#### Problem statement
If a line in the records below contains the word "finding", copy it.

#### Data for this exercise
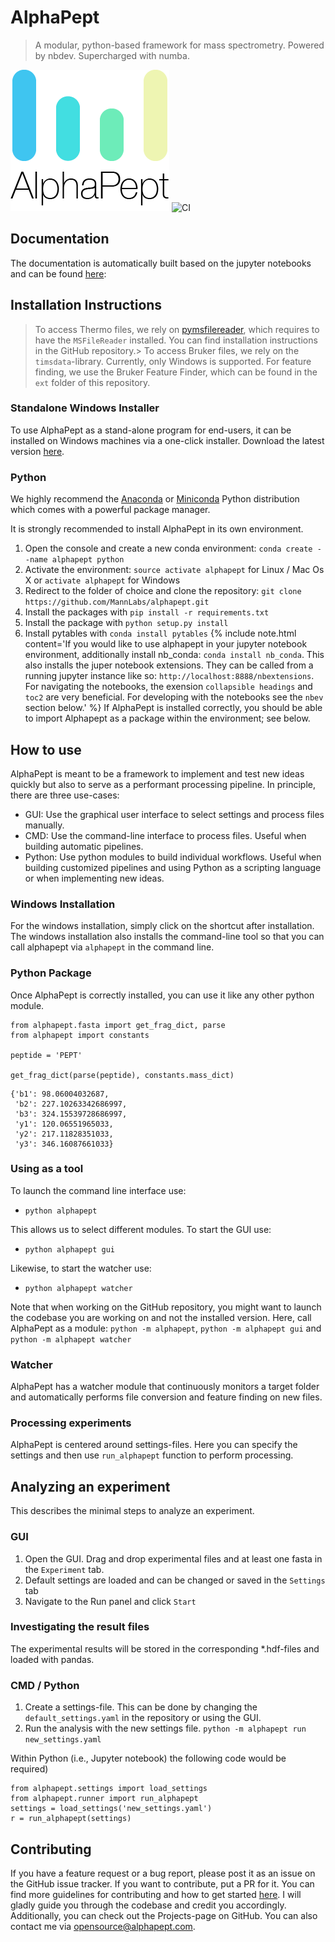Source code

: # AlphaPept
> A modular, python-based framework for mass spectrometry. Powered by nbdev. Supercharged with numba.


![](nbs\images\alphapept_logo.png)
![CI](https://github.com/MannLabs/alphapept/workflows/CI/badge.svg)

## Documentation

The documentation is automatically built based on the jupyter notebooks and can be found [here](https://mannlabs.github.io/alphapept/):

## Installation Instructions
> To access Thermo files, we rely on [pymsfilereader](https://github.com/frallain/pymsfilereader), which requires to have the `MSFileReader` installed. You can find installation instructions in the GitHub repository.> To access Bruker files, we rely on the `timsdata`-library. Currently, only Windows is supported. For feature finding, we use the Bruker Feature Finder, which can be found in the `ext` folder of this repository.

### Standalone Windows Installer
To use AlphaPept as a stand-alone program for end-users, it can be installed on Windows machines via a one-click installer. Download the latest version [here](http://alphapept.org).

### Python

We highly recommend the [Anaconda](https://www.anaconda.com) or [Miniconda](https://docs.conda.io/en/latest/miniconda.html) Python distribution which comes with a powerful package manager.

It is strongly recommended to install AlphaPept in its own environment.
1. Open the console and create a new conda environment: `conda create --name alphapept python`
2. Activate the environment: `source activate alphapept` for Linux / Mac Os X or `activate alphapept` for Windows
2. Redirect to the folder of choice and clone the repository: `git clone https://github.com/MannLabs/alphapept.git`
3. Install the packages with `pip install -r requirements.txt`
4. Install the package with `python setup.py install`
5. Install pytables with `conda install pytables`
{% include note.html content='If you would like to use alphapept in your jupyter notebook environment, additionally install nb_conda: `conda install nb_conda`. This also installs the juper notebook extensions. They can be called from a running jupyter instance like so: `http://localhost:8888/nbextensions`. For navigating the notebooks, the exension `collapsible headings` and `toc2` are very beneficial. For developing with the notebooks see the `nbev` section below.' %}
If AlphaPept is installed correctly, you should be able to import Alphapept as a package within the environment; see below.

## How to use

AlphaPept is meant to be a framework to implement and test new ideas quickly but also to serve as a performant processing pipeline. In principle, there are three use-cases:

* GUI: Use the graphical user interface to select settings and process files manually.
* CMD: Use the command-line interface to process files. Useful when building automatic pipelines.
* Python: Use python modules to build individual workflows. Useful when building customized pipelines and using Python as a scripting language or when implementing new ideas. 

### Windows Installation

For the windows installation, simply click on the shortcut after installation. The windows installation also installs the command-line tool so that you can call alphapept via `alphapept` in the command line.

### Python Package

Once AlphaPept is correctly installed, you can use it like any other python module.

```
from alphapept.fasta import get_frag_dict, parse
from alphapept import constants

peptide = 'PEPT'

get_frag_dict(parse(peptide), constants.mass_dict)
```




    {'b1': 98.06004032687,
     'b2': 227.10263342686997,
     'b3': 324.15539728686997,
     'y1': 120.06551965033,
     'y2': 217.11828351033,
     'y3': 346.16087661033}



### Using as a tool

To launch the command line interface use:
* `python alphapept`

This allows us to select different modules. To start the GUI use:
* `python alphapept gui`

Likewise, to start the watcher use:
* `python alphapept watcher`

Note that when working on the GitHub repository, you might want to launch the codebase you are working on and not the installed version. Here, call AlphaPept as a module: `python -m alphapept`, `python -m alphapept gui` and `python -m alphapept watcher`

### Watcher
AlphaPept has a watcher module that continuously monitors a target folder and automatically performs file conversion and feature finding on new files.

### Processing experiments

AlphaPept is centered around settings-files. Here you can specify the settings and then use `run_alphapept` function to perform processing.

## Analyzing an experiment
This describes the minimal steps to analyze an experiment.

### GUI

1. Open the GUI. Drag and drop experimental files and at least one fasta in the `Experiment` tab. 
2. Default settings are loaded and can be changed or saved in the `Settings` tab
3. Navigate to the Run panel and click `Start`

### Investigating the result files
The experimental results will be stored in the corresponding *.hdf-files and loaded with pandas. 

### CMD / Python
1. Create a settings-file. This can be done by changing the `default_settings.yaml` in the repository or using the GUI.
2. Run the analysis with the new settings file. `python -m alphapept run new_settings.yaml`

Within Python (i.e., Jupyter notebook) the following code would be required)
```
from alphapept.settings import load_settings
from alphapept.runner import run_alphapept
settings = load_settings('new_settings.yaml')
r = run_alphapept(settings)
```

## Contributing
If you have a feature request or a bug report, please post it as an issue on the GitHub issue tracker. If you want to contribute, put a PR for it. You can find more guidelines for contributing and how to get started [here](https://github.com/MannLabs/alphapept/blob/master/CONTRIBUTING.md). I will gladly guide you through the codebase and credit you accordingly. Additionally, you can check out the Projects-page on GitHub. You can also contact me via opensource@alphapept.com.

#### Exercise response
> To access Thermo files, we rely on [pymsfilereader](https://github.com/frallain/pymsfilereader), which requires to have the `MSFileReader` installed. You can find installation instructions in the GitHub repository.> To access Bruker files, we rely on the `timsdata`-library. Currently, only Windows is supported. For feature finding, we use the Bruker Feature Finder, which can be found in the `ext` folder of this repository.
AlphaPept has a watcher module that continuously monitors a target folder and automatically performs file conversion and feature finding on new files.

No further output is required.